* Required work *
Lines in the listing below that contain the string "first" are to be found and copied.
** Opening Supplied entries block **
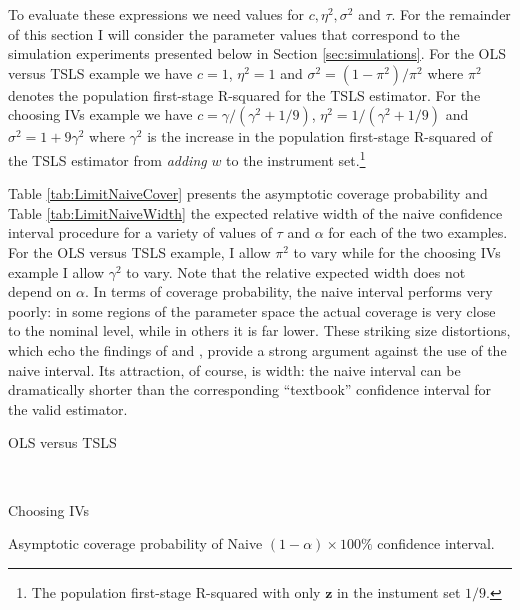 To evaluate these expressions we need values for $c, \eta^2, \sigma^2$ and $\tau$.
For the remainder of this section I will consider the parameter values that correspond to the simulation experiments presented below in Section \ref{sec:simulations}.
For the OLS versus TSLS example we have $c=1$, $\eta^2=1$ and $\sigma^2 = (1-\pi^2)/\pi^2$ where $\pi^2$ denotes the population first-stage R-squared for the TSLS estimator. 
For the choosing IVs example we have $c =\gamma/(\gamma^2 +1/9)$, $\eta^2 = 1/(\gamma^2 + 1/9)$ and $\sigma^2 = 1 + 9\gamma^2$ where $\gamma^2$ is the increase in the population first-stage R-squared of the TSLS estimator from \emph{adding} $w$ to the instrument set.\footnote{The population first-stage R-squared with only $\mathbf{z}$ in the instument set $1/9$.}

Table \ref{tab:LimitNaiveCover} presents the asymptotic coverage probability and Table \ref{tab:LimitNaiveWidth} the expected relative width of the naive confidence interval procedure for a variety of values of $\tau$ and $\alpha$ for each of the two examples.
For the OLS versus TSLS example, I allow $\pi^2$ to vary while for the choosing IVs example I allow $\gamma^2$ to vary.
Note that the relative expected width does not depend on $\alpha$.
In terms of coverage probability, the naive interval performs very poorly: in some regions of the parameter space the actual coverage is very close to the nominal level, while in others it is far lower.
These striking size distortions, which echo the findings of \cite{Guggenberger2010} and \cite{Guggenberger2012}, provide a strong argument against the use of the naive interval.
Its attraction, of course, is width: the naive interval can be dramatically shorter than the corresponding ``textbook'' confidence interval for the valid estimator.

\begin{table}[h]
  \centering
  \begin{subtable}{0.48\textwidth}
    \caption{OLS versus TSLS}
    
  \end{subtable}
  ~
  \begin{subtable}{0.48\textwidth}
    \caption{Choosing IVs}
    
  \end{subtable}
  \caption{Asymptotic coverage probability of Naive $(1-\alpha)\times 100\%$ confidence interval.}
  \label{tab:LimitNaiveCover}
\end{table}

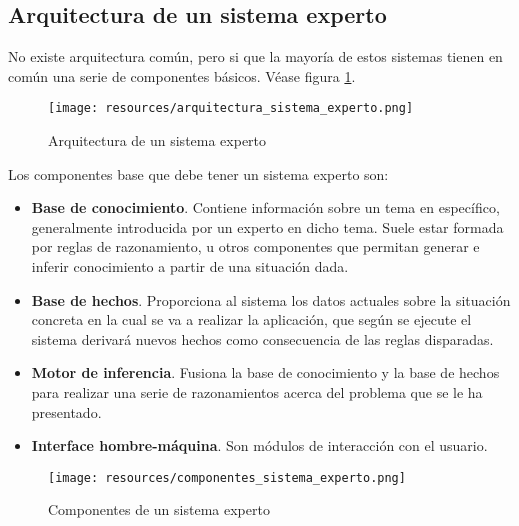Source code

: \documentclass[a4paper, 11pt, titlepage]{article}
\begin{document}
    \subsection{Arquitectura de un sistema experto}

        No existe arquitectura común, pero si que la mayoría de estos sistemas tienen en común 
        una serie de componentes básicos. Véase figura \ref{arquitectura_sistema_experto}.

        \begin{figure}[htp]
            \centering
            \texttt{[image: resources/arquitectura\_sistema\_experto.png]}
            \caption{Arquitectura de un sistema experto}
            \label{arquitectura_sistema_experto}
        \end{figure}    

        Los componentes base que debe tener un sistema experto son:

        \begin{itemize}
            \item \textbf{Base de conocimiento}. Contiene información sobre un tema en específico, 
            generalmente introducida por un experto en dicho tema. Suele estar formada por reglas de 
            razonamiento, u otros componentes que permitan generar e inferir conocimiento a partir de 
            una situación dada.
            \item \textbf{Base de hechos}. Proporciona al sistema los datos actuales sobre la situación 
            concreta en la cual se va a realizar la aplicación, que según se ejecute el sistema derivará 
            nuevos hechos como consecuencia de las reglas disparadas.
            \item \textbf{Motor de inferencia}. Fusiona la base de conocimiento y la base de hechos para 
            realizar una serie de razonamientos acerca del problema que se le ha presentado.
            \item \textbf{Interface hombre-máquina}. Son módulos de interacción con el usuario.
        \end{itemize}

        \begin{figure}[htp]
            \centering
            \texttt{[image: resources/componentes\_sistema\_experto.png]}
            \caption{Componentes de un sistema experto}
            \label{componentes_sistema_experto}
        \end{figure}    
\end{document}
** Closing Supplied entries block **
* Output of the task *
For the OLS versus TSLS example we have $c=1$, $\eta^2=1$ and $\sigma^2 = (1-\pi^2)/\pi^2$ where $\pi^2$ denotes the population first-stage R-squared for the TSLS estimator. 
For the choosing IVs example we have $c =\gamma/(\gamma^2 +1/9)$, $\eta^2 = 1/(\gamma^2 + 1/9)$ and $\sigma^2 = 1 + 9\gamma^2$ where $\gamma^2$ is the increase in the population first-stage R-squared of the TSLS estimator from \emph{adding} $w$ to the instrument set.\footnote{The population first-stage R-squared with only $\mathbf{z}$ in the instument set $1/9$.}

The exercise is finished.